=== Begin Enclosure ===

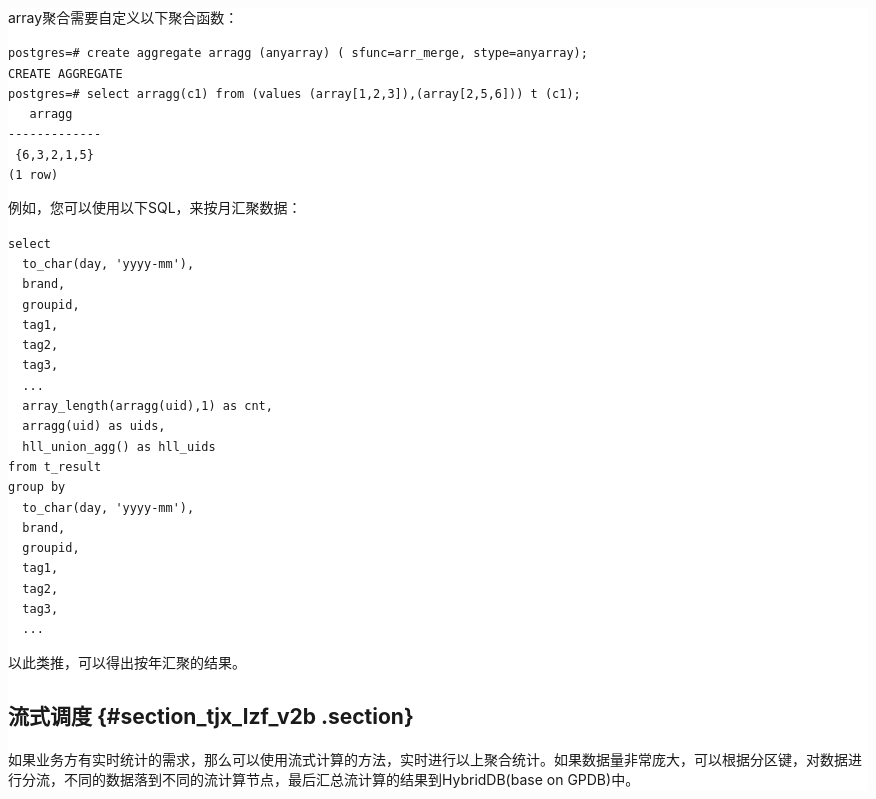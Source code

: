 array聚合需要自定义以下聚合函数：

```
postgres=# create aggregate arragg (anyarray) ( sfunc=arr_merge, stype=anyarray);
CREATE AGGREGATE
postgres=# select arragg(c1) from (values (array[1,2,3]),(array[2,5,6])) t (c1);
   arragg
-------------
 {6,3,2,1,5}
(1 row)
```

例如，您可以使用以下SQL，来按月汇聚数据：

```
select
  to_char(day, 'yyyy-mm'),
  brand,
  groupid,
  tag1,
  tag2,
  tag3,
  ...
  array_length(arragg(uid),1) as cnt,
  arragg(uid) as uids,
  hll_union_agg() as hll_uids
from t_result
group by
  to_char(day, 'yyyy-mm'),
  brand,
  groupid,
  tag1,
  tag2,
  tag3,
  ...
```

以此类推，可以得出按年汇聚的结果。

## 流式调度 {#section_tjx_lzf_v2b .section}

如果业务方有实时统计的需求，那么可以使用流式计算的方法，实时进行以上聚合统计。如果数据量非常庞大，可以根据分区键，对数据进行分流，不同的数据落到不同的流计算节点，最后汇总流计算的结果到HybridDB\(base on GPDB\)中。

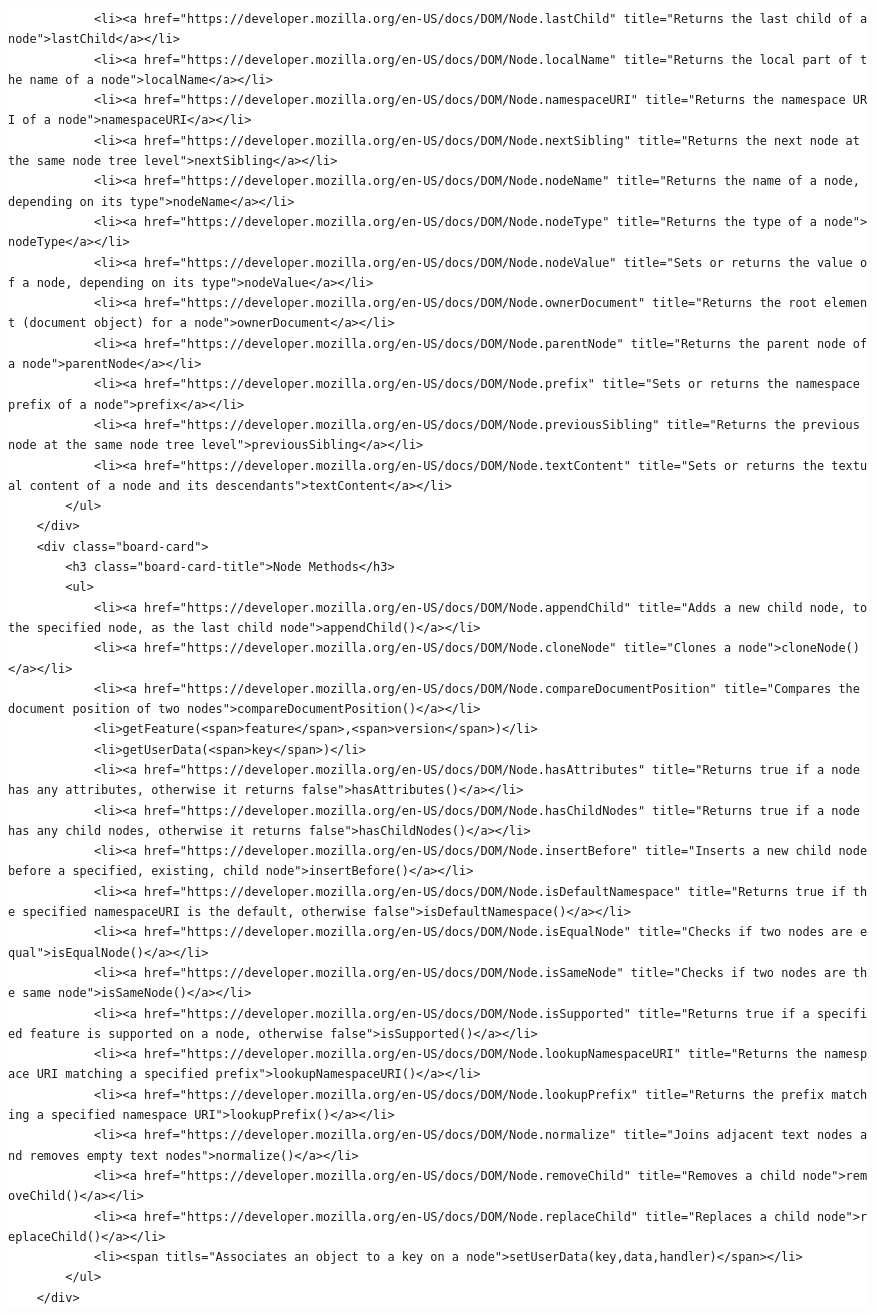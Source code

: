                 <li><a href="https://developer.mozilla.org/en-US/docs/DOM/Node.lastChild" title="Returns the last child of a node">lastChild</a></li>
                <li><a href="https://developer.mozilla.org/en-US/docs/DOM/Node.localName" title="Returns the local part of the name of a node">localName</a></li>
                <li><a href="https://developer.mozilla.org/en-US/docs/DOM/Node.namespaceURI" title="Returns the namespace URI of a node">namespaceURI</a></li>
                <li><a href="https://developer.mozilla.org/en-US/docs/DOM/Node.nextSibling" title="Returns the next node at the same node tree level">nextSibling</a></li>
                <li><a href="https://developer.mozilla.org/en-US/docs/DOM/Node.nodeName" title="Returns the name of a node, depending on its type">nodeName</a></li>
                <li><a href="https://developer.mozilla.org/en-US/docs/DOM/Node.nodeType" title="Returns the type of a node">nodeType</a></li>
                <li><a href="https://developer.mozilla.org/en-US/docs/DOM/Node.nodeValue" title="Sets or returns the value of a node, depending on its type">nodeValue</a></li>
                <li><a href="https://developer.mozilla.org/en-US/docs/DOM/Node.ownerDocument" title="Returns the root element (document object) for a node">ownerDocument</a></li>
                <li><a href="https://developer.mozilla.org/en-US/docs/DOM/Node.parentNode" title="Returns the parent node of a node">parentNode</a></li>
                <li><a href="https://developer.mozilla.org/en-US/docs/DOM/Node.prefix" title="Sets or returns the namespace prefix of a node">prefix</a></li>
                <li><a href="https://developer.mozilla.org/en-US/docs/DOM/Node.previousSibling" title="Returns the previous node at the same node tree level">previousSibling</a></li>
                <li><a href="https://developer.mozilla.org/en-US/docs/DOM/Node.textContent" title="Sets or returns the textual content of a node and its descendants">textContent</a></li>
            </ul>
        </div>
        <div class="board-card">
            <h3 class="board-card-title">Node Methods</h3>
            <ul>
                <li><a href="https://developer.mozilla.org/en-US/docs/DOM/Node.appendChild" title="Adds a new child node, to the specified node, as the last child node">appendChild()</a></li>
                <li><a href="https://developer.mozilla.org/en-US/docs/DOM/Node.cloneNode" title="Clones a node">cloneNode()</a></li>
                <li><a href="https://developer.mozilla.org/en-US/docs/DOM/Node.compareDocumentPosition" title="Compares the document position of two nodes">compareDocumentPosition()</a></li>
                <li>getFeature(<span>feature</span>,<span>version</span>)</li>
                <li>getUserData(<span>key</span>)</li>
                <li><a href="https://developer.mozilla.org/en-US/docs/DOM/Node.hasAttributes" title="Returns true if a node has any attributes, otherwise it returns false">hasAttributes()</a></li>
                <li><a href="https://developer.mozilla.org/en-US/docs/DOM/Node.hasChildNodes" title="Returns true if a node has any child nodes, otherwise it returns false">hasChildNodes()</a></li>
                <li><a href="https://developer.mozilla.org/en-US/docs/DOM/Node.insertBefore" title="Inserts a new child node before a specified, existing, child node">insertBefore()</a></li>
                <li><a href="https://developer.mozilla.org/en-US/docs/DOM/Node.isDefaultNamespace" title="Returns true if the specified namespaceURI is the default, otherwise false">isDefaultNamespace()</a></li>
                <li><a href="https://developer.mozilla.org/en-US/docs/DOM/Node.isEqualNode" title="Checks if two nodes are equal">isEqualNode()</a></li>
                <li><a href="https://developer.mozilla.org/en-US/docs/DOM/Node.isSameNode" title="Checks if two nodes are the same node">isSameNode()</a></li>
                <li><a href="https://developer.mozilla.org/en-US/docs/DOM/Node.isSupported" title="Returns true if a specified feature is supported on a node, otherwise false">isSupported()</a></li>
                <li><a href="https://developer.mozilla.org/en-US/docs/DOM/Node.lookupNamespaceURI" title="Returns the namespace URI matching a specified prefix">lookupNamespaceURI()</a></li>
                <li><a href="https://developer.mozilla.org/en-US/docs/DOM/Node.lookupPrefix" title="Returns the prefix matching a specified namespace URI">lookupPrefix()</a></li>
                <li><a href="https://developer.mozilla.org/en-US/docs/DOM/Node.normalize" title="Joins adjacent text nodes and removes empty text nodes">normalize()</a></li>
                <li><a href="https://developer.mozilla.org/en-US/docs/DOM/Node.removeChild" title="Removes a child node">removeChild()</a></li>
                <li><a href="https://developer.mozilla.org/en-US/docs/DOM/Node.replaceChild" title="Replaces a child node">replaceChild()</a></li>
                <li><span titls="Associates an object to a key on a node">setUserData(key,data,handler)</span></li>
            </ul>
        </div>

=== End Enclosure ===

**PROBLEM TO WORK ON**.
What is wanted is the number of lines holding "feature" in the entries. Nothing else should be given.

**YOUR RESPONSE**.
2